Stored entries
######

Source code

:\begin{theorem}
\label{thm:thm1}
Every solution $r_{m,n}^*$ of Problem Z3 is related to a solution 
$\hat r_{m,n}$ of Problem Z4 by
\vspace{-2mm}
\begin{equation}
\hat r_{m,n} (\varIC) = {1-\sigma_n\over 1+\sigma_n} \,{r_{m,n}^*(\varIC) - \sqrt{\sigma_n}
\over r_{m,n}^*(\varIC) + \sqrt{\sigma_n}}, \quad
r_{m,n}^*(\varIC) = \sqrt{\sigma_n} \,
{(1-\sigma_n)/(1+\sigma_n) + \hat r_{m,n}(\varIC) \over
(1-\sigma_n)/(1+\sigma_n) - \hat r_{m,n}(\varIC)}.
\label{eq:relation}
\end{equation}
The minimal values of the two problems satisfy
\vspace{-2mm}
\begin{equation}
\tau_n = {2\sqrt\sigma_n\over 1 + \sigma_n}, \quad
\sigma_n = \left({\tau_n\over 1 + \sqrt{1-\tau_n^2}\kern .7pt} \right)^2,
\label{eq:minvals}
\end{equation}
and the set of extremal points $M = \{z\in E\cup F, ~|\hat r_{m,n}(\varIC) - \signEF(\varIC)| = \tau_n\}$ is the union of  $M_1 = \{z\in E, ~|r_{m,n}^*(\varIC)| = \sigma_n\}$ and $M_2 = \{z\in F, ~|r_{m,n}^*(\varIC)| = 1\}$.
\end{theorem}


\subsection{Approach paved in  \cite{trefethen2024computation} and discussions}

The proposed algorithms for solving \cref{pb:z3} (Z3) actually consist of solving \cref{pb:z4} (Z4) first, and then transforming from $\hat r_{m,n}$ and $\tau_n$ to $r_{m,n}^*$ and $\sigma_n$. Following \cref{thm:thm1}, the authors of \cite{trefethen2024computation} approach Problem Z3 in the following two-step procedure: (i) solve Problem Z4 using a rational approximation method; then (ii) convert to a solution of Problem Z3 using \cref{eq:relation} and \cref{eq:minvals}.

######

» EXERCISE REQUIREMENTS
The reply should be nothing but the number of lines in the entries that include "over".

» WRITTEN SOLUTION
5